As the LDS Church has said, America should be a place free of religious bigotry.
Chances are you don’t know Dilawar Syed. He is an immigrant, a US citizen, a graduate of the University of Texas at Austin and the Wharton School of Business. He is a successful businessman who has served as both CEO and COO at major corporations. He is also President Joe Biden’s nominee for Deputy Administrator of the Small Business Administration endorsed by the United States Chamber of Commerce and endorsed by more than two hundred business leaders.
He is also a Muslim.
The recent publication of The Church of Jesus Christ of Latter-day Saints sharing perspectives and building trust between the Mormon faith and Muslims is something to admire. It speaks of the best ideals of our nation and within us. This post couldn’t be more timely. It reminded me of both the urgency and the need for such conversations.

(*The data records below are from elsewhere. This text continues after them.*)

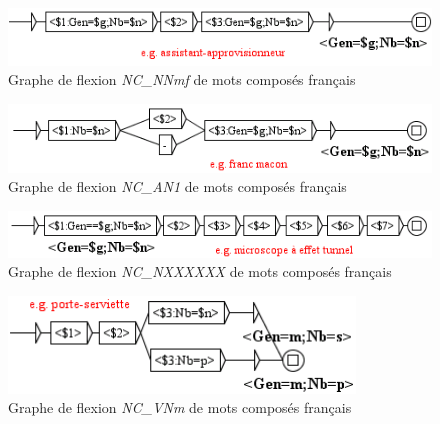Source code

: \begin{figure}[!htb]
  \centering
  \includegraphics[width=12cm]{resources/img/NC'NNmf'FR.png}
  \caption{Graphe de flexion \emph{NC\_NNmf} de mots composés français}
  \label{fig:NC'NNmf'FR}
\end{figure}

\begin{figure}[!htb]
  \centering
  \includegraphics[width=12cm]{resources/img/NC'AN1'FR.png}
  \caption{Graphe de flexion \emph{NC\_AN1} de mots composés français}
  \label{fig:NC'AN1'FR}
\end{figure}

\begin{figure}[!htb]
  \centering
  \includegraphics[width=12.2cm]{resources/img/NC'NXXXXXX'FR.png}
  \caption{Graphe de flexion \emph{NC\_NXXXXXX} de mots composés français}
  \label{fig:NC'NXXXXXX'FR}
\end{figure}

\begin{figure}[!htb]
  \centering
  \includegraphics[width=9.2cm]{resources/img/NC'VNm'FR.png}
  \caption{Graphe de flexion \emph{NC\_VNm} de mots composés français}
  \label{fig:NC'VNm'FR}
\end{figure}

Syed’s nomination for deputy administrator was hit in confirmation limbo with the unusual reality of Republican members refusing to allow a quorum to form. Multiple efforts to decipher their objections have been narrowed down to his faith and previous support from Muslim advocacy groups encouraging voter and civic participation.
If confirmed, Syed would become the highest-ranking Muslim appointed to our government. The Republicans’ refusal to vote was followed at best by passive silence and at worst by unfounded allegations of anti-Israel bias. This latest recrimination fuels the worst stereotypes assuming that all Muslims are opposed to American Jews and Israel and are anti-Semitic. This unfounded bias prompted a coalition of Jewish organizations to come to Syed’s defense. They condemned the attack on Syed’s ethnicity, faith and Muslim advocacy work as an attack on his personality.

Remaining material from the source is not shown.